Hand SIgned & Numbered
Giclee' Print on 200gsm Enhanced Paper

Limited Edition of 50

 


Kaleidoscope would have been a departure for Alfred Hitchcock. He had spear headed a new kind of cinema with Psycho years earlier but after a series of less acclaimed films he had begun to feel he had fallen behind new younger european filmmakers. He was particularly aware of Michelangelo Antonio's film Blow Up. Desperate for a change he began work on a prequel to his earlier film Shadow of a Doubt. Describing the origins of the Merry Widow Murderer. The film would be modern, the production would be small featuring a cast of unknowns, lit naturally, shot on location in New York City. Hitchcock went as far as to photograph and film silent test footage to establish his approach to the project. 

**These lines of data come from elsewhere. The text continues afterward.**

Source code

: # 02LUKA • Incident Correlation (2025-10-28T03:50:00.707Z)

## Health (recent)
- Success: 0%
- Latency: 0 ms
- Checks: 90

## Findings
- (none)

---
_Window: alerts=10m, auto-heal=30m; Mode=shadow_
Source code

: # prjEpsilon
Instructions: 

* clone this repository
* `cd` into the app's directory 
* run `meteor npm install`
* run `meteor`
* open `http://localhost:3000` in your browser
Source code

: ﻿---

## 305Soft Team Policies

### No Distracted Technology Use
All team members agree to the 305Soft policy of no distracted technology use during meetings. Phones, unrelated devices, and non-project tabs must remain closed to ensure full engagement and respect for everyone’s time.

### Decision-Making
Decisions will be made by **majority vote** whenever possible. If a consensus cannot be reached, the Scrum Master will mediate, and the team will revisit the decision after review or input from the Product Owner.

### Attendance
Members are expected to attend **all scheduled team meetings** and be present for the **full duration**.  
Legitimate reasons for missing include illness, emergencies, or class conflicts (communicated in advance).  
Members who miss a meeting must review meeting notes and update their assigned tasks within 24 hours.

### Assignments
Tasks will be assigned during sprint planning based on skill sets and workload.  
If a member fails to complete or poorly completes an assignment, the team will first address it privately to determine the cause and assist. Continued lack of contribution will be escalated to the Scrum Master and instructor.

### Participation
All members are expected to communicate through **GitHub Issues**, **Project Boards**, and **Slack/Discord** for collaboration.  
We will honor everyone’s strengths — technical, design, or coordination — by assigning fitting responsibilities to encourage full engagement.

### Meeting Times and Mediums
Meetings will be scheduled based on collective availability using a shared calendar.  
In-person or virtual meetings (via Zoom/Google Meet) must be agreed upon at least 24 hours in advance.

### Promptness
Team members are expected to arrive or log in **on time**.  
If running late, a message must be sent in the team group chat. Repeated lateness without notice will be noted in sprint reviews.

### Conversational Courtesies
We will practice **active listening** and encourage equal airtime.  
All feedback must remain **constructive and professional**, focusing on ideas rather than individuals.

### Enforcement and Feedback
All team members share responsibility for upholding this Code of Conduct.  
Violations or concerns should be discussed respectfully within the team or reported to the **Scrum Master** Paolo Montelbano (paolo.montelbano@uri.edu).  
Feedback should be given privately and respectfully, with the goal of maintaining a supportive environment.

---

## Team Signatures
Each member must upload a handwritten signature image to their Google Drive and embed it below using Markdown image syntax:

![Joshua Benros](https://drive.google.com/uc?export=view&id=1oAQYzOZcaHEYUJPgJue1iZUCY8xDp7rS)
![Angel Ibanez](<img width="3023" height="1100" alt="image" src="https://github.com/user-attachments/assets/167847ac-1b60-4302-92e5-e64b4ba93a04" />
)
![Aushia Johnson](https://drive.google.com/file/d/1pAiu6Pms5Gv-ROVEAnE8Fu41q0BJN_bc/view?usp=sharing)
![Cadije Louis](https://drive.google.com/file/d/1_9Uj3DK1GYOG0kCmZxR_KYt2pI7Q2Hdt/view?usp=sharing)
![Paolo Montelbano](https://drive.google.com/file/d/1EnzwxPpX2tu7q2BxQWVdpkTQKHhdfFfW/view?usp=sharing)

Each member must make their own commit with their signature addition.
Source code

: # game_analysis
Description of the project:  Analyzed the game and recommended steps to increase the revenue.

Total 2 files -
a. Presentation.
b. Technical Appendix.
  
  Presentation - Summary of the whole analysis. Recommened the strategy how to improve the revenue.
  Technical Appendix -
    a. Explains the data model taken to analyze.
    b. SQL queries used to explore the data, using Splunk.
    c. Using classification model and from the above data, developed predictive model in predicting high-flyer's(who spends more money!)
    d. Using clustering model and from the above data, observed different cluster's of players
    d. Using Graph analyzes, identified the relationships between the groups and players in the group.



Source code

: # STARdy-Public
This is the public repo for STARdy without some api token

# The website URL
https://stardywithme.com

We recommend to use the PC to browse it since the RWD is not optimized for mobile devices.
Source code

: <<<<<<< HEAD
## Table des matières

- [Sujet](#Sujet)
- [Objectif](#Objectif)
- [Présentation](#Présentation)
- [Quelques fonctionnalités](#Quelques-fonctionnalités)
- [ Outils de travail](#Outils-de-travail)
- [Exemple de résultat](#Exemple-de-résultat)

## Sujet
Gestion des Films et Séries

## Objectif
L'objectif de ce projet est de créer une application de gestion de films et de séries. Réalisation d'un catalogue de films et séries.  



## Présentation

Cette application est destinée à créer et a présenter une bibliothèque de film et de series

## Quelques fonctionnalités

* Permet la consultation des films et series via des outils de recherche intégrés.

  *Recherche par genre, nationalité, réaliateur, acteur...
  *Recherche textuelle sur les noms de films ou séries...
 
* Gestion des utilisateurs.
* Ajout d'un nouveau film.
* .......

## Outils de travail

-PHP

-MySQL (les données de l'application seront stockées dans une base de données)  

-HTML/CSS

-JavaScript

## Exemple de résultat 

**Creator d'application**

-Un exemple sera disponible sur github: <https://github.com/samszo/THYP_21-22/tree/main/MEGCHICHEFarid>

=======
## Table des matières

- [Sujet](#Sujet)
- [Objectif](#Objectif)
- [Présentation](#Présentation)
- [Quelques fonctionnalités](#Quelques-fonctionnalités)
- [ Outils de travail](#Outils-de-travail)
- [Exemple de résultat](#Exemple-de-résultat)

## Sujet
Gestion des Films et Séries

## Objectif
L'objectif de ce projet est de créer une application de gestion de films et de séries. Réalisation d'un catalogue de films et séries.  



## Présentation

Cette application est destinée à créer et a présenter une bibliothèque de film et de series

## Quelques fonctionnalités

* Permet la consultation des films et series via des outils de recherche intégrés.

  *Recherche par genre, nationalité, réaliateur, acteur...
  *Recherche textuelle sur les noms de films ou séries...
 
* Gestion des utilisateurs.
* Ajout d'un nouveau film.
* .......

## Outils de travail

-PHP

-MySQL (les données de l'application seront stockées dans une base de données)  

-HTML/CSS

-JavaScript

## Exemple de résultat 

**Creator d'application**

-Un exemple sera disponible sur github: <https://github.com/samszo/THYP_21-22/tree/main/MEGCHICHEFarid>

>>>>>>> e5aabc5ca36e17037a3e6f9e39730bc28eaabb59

The story would be from the perspective of the murderer. A bodybuilder based in part on two separate true life cases from the turn of the century. It would have far exceeded the limits of what audiences had seen on screen up to that point. It featured enough sex violence and psychedelia that Hitchcock's friend Francois Truffaut expressed reservations about it's content. There were to be 3 main set pieces. Each centered around water: a murder at a waterfall, a murder on the docks and finally the films climax on an oil refinery full of colorful oil drums. Eventually Hitchcock gave up on the film after being dissuaded by studio chief Lew Wasserman and also because he wasn't satisfied with the ending. For a director as bold as Hitchcock who repeatedly established himself at the frontier of cinema all the way back to the silent era, any experimentation or departure had the potential to revolutionize the art form and it's a shame that we'll never see what Kaleidoscope could have been.